◆ Exercise instructions ◆
Each line below with the word "results" needs to be copied.

◆ Materials provided ◆
= Beginning of Section =
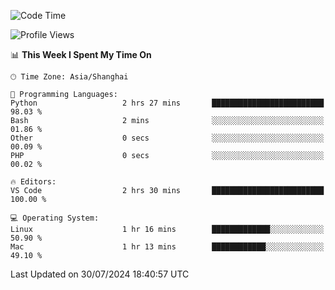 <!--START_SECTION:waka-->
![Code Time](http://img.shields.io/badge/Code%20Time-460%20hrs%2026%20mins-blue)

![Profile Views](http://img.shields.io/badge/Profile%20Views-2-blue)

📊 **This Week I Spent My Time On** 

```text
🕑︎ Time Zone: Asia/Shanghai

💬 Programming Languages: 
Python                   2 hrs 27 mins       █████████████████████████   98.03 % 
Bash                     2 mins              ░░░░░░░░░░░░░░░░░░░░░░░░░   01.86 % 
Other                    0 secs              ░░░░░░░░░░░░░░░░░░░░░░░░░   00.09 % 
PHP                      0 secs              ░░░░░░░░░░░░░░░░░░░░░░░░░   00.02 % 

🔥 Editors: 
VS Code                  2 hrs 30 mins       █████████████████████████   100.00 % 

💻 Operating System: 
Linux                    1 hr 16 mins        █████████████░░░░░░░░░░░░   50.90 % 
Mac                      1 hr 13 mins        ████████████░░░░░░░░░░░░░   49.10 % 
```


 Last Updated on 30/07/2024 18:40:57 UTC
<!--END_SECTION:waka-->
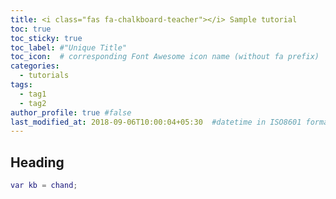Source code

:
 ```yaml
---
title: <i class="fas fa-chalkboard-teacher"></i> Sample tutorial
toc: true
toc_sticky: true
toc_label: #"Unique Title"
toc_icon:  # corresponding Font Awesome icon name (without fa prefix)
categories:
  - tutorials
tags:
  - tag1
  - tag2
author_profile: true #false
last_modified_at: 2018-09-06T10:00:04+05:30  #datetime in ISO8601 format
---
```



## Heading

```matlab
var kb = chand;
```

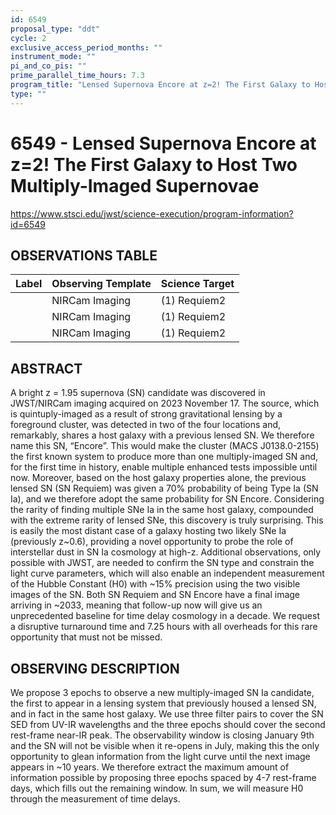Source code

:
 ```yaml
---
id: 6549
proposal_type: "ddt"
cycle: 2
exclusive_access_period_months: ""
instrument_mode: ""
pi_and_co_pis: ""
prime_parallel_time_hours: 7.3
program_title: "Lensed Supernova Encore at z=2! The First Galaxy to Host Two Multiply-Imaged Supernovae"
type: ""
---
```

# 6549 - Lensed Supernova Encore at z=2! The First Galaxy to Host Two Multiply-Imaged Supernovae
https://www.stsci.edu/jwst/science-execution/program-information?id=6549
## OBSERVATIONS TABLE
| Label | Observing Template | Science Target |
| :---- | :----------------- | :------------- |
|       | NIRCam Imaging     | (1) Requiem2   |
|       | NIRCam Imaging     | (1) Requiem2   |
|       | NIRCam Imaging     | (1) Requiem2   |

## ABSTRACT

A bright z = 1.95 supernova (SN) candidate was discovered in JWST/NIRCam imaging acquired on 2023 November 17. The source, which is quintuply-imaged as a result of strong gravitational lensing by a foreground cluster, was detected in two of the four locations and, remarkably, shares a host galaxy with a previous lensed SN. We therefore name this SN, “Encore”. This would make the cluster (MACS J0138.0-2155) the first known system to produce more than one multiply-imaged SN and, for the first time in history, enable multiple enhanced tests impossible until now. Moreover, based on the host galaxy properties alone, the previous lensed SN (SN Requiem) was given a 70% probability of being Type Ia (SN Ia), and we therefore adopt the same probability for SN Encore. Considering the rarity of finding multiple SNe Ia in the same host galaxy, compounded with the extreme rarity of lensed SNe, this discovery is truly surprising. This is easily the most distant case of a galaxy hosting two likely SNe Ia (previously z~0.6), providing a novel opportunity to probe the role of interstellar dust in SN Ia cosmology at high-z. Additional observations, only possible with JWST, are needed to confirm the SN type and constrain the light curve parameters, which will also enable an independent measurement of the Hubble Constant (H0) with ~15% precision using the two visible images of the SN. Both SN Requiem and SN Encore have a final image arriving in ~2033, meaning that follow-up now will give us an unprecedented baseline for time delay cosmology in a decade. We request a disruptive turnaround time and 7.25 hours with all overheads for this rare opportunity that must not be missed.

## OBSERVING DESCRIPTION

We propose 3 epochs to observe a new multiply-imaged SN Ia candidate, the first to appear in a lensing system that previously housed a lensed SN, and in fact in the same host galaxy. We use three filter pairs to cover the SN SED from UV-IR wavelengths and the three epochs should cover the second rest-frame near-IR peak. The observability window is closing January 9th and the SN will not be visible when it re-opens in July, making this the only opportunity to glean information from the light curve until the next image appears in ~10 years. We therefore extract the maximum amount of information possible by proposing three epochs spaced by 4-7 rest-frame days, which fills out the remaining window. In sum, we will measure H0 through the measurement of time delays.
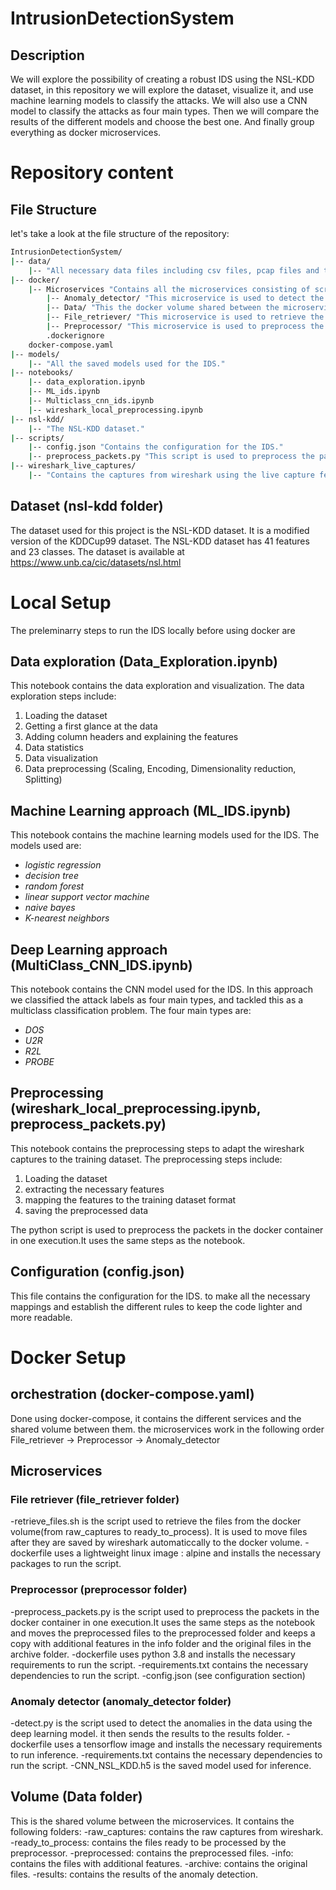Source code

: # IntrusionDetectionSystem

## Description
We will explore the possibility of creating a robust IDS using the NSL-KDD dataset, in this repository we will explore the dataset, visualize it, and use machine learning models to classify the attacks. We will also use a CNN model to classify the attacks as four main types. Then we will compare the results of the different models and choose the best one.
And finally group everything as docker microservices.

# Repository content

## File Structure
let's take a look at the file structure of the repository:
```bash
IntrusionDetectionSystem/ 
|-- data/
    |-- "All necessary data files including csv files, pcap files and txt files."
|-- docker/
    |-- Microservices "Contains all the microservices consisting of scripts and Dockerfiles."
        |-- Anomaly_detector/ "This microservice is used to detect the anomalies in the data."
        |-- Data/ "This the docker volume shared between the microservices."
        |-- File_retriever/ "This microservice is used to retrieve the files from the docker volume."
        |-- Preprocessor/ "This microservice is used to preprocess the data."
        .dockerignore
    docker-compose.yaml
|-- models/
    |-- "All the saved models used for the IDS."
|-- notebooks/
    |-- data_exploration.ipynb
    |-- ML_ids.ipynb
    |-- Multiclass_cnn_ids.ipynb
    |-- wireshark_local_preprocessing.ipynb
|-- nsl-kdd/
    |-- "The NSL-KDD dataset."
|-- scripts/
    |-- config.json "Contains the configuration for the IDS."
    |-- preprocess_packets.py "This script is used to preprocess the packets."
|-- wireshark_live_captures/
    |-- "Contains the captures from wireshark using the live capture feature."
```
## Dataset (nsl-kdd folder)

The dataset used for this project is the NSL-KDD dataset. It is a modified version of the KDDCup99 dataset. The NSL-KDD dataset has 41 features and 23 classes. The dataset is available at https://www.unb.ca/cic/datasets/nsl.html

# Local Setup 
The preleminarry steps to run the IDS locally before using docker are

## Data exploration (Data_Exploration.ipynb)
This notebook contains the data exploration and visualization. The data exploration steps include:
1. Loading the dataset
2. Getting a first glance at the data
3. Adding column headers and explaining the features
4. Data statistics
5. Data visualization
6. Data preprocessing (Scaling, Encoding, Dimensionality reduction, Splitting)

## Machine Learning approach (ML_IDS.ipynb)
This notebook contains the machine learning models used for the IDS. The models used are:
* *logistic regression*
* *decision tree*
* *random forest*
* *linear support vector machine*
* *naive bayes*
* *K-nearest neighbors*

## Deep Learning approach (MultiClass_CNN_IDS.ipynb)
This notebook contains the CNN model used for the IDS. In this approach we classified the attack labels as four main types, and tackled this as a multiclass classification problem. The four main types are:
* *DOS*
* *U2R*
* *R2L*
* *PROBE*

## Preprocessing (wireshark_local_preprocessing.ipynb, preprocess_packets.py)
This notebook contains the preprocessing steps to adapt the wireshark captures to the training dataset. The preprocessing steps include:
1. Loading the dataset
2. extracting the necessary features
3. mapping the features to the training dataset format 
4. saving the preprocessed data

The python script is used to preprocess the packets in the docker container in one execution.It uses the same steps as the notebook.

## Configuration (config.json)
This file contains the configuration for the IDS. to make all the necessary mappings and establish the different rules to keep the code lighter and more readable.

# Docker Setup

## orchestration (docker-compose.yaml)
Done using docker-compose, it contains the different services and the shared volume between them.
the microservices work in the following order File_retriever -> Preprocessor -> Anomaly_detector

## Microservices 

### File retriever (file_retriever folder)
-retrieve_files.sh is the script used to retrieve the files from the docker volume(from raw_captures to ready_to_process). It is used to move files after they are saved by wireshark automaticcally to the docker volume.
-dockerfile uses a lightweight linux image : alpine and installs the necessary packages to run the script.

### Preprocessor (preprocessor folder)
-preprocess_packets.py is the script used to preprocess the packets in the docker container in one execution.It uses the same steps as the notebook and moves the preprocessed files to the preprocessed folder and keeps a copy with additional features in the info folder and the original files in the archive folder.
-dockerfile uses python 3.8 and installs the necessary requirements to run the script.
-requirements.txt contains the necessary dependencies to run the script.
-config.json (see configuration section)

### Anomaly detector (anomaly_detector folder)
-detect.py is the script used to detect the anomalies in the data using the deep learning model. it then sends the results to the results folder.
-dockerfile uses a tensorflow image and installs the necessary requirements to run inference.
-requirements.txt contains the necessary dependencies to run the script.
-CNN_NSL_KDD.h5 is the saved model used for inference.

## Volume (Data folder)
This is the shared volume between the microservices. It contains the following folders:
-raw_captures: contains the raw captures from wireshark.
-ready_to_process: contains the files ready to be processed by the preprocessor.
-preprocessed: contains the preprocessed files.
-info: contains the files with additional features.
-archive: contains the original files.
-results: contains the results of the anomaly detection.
= End of Section =
◆ Your solution ◆
We will explore the possibility of creating a robust IDS using the NSL-KDD dataset, in this repository we will explore the dataset, visualize it, and use machine learning models to classify the attacks. We will also use a CNN model to classify the attacks as four main types. Then we will compare the results of the different models and choose the best one.
-detect.py is the script used to detect the anomalies in the data using the deep learning model. it then sends the results to the results folder.
-results: contains the results of the anomaly detection.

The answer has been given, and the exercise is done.